Experiment Log

05 Dec 2023

We got the error below only on GPU, the code worked well on CPU! RuntimeError: one of the variables needed for gradient computation has been modified by an inplace operation: [torch.cuda.FloatTensor [27, 4, 606, 8]], which is output 0 of AsStridedBackward0, is at version 19; expected version 18 instead. Hint: the backtrace further above shows the operation that failed to compute its gradient. The variable in question was changed in there or anywhere later. Good luck!

Because of: self.k_cache[:, begin_insert_idx:end_insert_idx] = k

Fixed it in commit f96161d, which should be improve for code cleanes and performance

Should improve device assignement, now I have to use: with torch.device(device):

06 Dec 2023

Oups The model don't learn!

Make the problem simpler:

task : copy input sequence of 1010 to output
run model for 1 step
use only crossentropy loss

The model learned:

to pic the right embedding 0, 1
identify the end of the sequence
for some sample make perfect copy

Observation:

the task require more compute than expected, the model observed 1.5e samples = 30.000 batchs * 512 sample/batch * lr = 0.001 per batch
at the beginning the loss go down quite easily, after it's constant loss for long time 5e6 samples then start reducing quickly during that phase the accuracy also improve. My interpretation is that the solution we're looking is rare in the solution space, and difficult to be found via the loss landscape. but ounce around the exploring stop and improvement start until it get stuck again.
Now the model learn the task some sample a perfectly predicted but vaerage accuray is 0.5 works better but I didn't manage to

07 Dec 2023

Looking for solution to make the model reach 100% accuracy on copy task, but the compute seem too long.

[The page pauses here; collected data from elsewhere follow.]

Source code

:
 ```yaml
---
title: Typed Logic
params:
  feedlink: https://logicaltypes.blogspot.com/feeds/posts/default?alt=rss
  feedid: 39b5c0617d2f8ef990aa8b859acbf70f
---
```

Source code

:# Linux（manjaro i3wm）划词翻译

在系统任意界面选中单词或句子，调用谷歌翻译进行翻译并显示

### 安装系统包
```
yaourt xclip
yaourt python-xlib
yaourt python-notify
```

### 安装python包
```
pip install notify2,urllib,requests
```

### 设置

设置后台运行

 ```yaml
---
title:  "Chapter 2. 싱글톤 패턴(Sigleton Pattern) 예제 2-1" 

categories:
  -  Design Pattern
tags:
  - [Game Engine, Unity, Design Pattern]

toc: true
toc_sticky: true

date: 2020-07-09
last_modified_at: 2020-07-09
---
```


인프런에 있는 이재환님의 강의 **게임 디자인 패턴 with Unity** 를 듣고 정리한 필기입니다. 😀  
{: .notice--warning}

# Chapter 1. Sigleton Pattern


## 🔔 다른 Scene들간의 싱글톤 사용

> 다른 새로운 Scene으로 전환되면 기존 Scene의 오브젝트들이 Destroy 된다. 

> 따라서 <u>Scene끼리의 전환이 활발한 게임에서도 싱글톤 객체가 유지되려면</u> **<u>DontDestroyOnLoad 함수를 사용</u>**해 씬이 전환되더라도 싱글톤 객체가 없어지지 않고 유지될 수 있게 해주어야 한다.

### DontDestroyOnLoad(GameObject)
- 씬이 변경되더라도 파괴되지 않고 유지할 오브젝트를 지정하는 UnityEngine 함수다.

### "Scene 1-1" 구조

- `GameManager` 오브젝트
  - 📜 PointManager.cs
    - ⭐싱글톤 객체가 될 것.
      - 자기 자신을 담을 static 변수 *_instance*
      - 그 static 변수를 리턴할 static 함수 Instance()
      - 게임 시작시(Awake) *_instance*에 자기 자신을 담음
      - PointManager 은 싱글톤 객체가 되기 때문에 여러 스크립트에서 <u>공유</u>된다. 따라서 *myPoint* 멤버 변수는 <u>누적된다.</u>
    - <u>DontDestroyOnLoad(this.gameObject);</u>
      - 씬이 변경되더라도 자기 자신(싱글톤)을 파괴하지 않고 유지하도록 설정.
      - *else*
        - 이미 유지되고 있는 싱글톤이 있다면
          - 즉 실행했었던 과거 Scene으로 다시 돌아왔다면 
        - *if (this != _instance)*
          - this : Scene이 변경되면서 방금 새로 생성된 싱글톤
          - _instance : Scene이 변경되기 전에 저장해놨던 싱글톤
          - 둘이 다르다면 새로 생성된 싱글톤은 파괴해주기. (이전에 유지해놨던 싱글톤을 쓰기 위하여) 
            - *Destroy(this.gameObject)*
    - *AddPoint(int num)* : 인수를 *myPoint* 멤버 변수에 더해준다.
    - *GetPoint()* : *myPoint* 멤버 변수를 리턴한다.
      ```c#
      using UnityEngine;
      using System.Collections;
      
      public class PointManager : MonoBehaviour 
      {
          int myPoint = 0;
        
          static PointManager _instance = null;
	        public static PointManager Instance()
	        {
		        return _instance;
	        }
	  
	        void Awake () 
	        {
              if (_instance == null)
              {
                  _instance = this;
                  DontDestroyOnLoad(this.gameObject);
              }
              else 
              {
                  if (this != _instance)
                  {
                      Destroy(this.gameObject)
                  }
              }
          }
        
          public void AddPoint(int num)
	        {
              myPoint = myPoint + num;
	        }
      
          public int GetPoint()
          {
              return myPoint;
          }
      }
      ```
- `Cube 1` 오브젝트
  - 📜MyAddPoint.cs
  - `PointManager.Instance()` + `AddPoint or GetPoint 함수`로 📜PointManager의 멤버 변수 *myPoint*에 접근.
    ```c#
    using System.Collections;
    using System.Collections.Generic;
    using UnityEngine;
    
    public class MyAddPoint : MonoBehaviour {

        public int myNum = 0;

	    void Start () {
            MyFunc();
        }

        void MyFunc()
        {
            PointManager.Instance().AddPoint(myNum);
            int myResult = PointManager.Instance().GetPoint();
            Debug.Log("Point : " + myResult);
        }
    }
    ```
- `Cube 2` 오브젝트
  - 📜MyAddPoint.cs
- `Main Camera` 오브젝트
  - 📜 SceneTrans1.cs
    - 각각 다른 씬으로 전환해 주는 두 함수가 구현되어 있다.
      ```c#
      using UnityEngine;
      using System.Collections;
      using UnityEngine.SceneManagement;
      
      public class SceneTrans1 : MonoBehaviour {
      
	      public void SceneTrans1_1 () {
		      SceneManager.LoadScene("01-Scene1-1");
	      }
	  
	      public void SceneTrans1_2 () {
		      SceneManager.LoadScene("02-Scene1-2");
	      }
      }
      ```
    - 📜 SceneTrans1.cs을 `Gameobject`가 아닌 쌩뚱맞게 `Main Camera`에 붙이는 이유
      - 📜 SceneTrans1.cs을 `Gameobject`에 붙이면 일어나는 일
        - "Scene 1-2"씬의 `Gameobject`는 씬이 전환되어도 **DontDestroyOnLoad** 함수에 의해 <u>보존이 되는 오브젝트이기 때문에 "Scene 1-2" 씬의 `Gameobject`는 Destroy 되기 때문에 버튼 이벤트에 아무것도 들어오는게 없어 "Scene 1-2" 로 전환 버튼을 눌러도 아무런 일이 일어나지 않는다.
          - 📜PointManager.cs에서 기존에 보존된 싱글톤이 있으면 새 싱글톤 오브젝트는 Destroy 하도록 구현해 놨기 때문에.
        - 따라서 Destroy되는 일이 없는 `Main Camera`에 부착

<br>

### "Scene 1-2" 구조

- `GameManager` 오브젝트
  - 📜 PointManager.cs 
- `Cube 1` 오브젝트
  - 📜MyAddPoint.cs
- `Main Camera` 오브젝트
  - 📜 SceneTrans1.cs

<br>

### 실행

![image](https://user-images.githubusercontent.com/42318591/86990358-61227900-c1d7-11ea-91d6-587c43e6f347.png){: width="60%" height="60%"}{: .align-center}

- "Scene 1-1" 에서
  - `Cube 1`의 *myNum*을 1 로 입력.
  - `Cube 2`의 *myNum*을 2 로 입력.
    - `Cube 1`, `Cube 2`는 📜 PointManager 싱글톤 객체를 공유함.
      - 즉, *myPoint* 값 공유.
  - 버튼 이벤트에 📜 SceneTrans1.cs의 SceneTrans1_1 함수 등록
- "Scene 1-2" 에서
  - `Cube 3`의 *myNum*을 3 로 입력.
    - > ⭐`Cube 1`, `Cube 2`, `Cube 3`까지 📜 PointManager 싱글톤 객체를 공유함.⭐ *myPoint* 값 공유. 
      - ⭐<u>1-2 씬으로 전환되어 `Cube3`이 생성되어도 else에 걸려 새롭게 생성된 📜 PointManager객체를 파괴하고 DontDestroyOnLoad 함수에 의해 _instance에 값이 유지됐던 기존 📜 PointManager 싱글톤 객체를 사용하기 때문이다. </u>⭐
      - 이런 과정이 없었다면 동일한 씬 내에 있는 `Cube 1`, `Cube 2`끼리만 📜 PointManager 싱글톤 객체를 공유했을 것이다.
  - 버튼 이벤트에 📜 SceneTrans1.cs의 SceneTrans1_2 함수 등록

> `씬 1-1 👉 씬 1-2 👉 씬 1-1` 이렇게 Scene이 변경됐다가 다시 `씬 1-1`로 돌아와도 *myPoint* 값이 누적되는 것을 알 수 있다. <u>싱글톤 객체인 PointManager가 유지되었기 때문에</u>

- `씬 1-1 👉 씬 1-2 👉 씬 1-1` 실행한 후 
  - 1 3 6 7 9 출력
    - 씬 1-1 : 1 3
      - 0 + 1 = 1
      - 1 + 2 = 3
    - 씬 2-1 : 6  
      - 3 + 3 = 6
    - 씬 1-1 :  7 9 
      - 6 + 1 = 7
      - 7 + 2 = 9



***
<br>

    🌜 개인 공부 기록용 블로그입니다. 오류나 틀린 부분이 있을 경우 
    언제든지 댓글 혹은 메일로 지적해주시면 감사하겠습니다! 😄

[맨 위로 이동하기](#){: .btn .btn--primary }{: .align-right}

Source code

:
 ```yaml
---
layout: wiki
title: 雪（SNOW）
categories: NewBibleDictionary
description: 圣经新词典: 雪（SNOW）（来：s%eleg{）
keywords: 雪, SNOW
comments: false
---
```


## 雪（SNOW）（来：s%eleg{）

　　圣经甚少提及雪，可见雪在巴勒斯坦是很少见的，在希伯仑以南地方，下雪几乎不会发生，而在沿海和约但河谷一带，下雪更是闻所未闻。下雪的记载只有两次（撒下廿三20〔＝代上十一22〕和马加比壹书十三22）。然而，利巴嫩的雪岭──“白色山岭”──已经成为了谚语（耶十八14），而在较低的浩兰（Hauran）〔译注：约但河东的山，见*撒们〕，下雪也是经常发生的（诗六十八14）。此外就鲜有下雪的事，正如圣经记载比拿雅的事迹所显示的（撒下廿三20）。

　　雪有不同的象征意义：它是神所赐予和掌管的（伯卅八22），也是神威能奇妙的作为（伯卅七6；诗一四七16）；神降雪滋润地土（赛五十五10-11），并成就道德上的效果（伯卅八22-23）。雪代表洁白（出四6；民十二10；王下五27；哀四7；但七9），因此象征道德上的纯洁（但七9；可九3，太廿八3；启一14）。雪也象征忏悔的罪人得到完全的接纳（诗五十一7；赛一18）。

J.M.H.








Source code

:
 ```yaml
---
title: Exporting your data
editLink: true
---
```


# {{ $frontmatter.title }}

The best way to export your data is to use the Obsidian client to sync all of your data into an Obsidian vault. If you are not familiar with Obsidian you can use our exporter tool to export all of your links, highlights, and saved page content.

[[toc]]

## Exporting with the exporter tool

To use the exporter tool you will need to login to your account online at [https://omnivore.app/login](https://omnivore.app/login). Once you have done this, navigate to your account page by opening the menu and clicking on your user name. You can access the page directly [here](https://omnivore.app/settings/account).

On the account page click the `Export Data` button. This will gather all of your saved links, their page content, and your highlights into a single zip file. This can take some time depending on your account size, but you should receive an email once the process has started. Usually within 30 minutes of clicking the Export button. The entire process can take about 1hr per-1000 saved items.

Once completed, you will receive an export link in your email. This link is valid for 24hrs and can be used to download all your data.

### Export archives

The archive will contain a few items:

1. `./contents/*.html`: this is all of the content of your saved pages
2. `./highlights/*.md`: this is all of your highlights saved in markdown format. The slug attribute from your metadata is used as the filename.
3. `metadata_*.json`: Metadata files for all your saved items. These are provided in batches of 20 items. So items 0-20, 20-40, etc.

I move for 0,1 sequence of number to 0,1,2 .., 10 sequence wich with my with give stringe signale to model during trining since the're not just 2 options

08 Dec 2023

I suspect something wrong with my model implem

18 Dec 2023

I spent a lot of time debugging finally the issue was the model the batch and the sequence lenght was permutted in transformer pytiorch installation that's why my model wasn't leaning anything. After issue was fixed the model learn quite quickly copy task, with flip, rolled number Addin 2 step incresea significaly the performance on learning rolled number

After I reagange the model to make it behave like thinker (memeory+step) I manage to reach 97 accuracy on addition of number on base 16 (max number was 1000)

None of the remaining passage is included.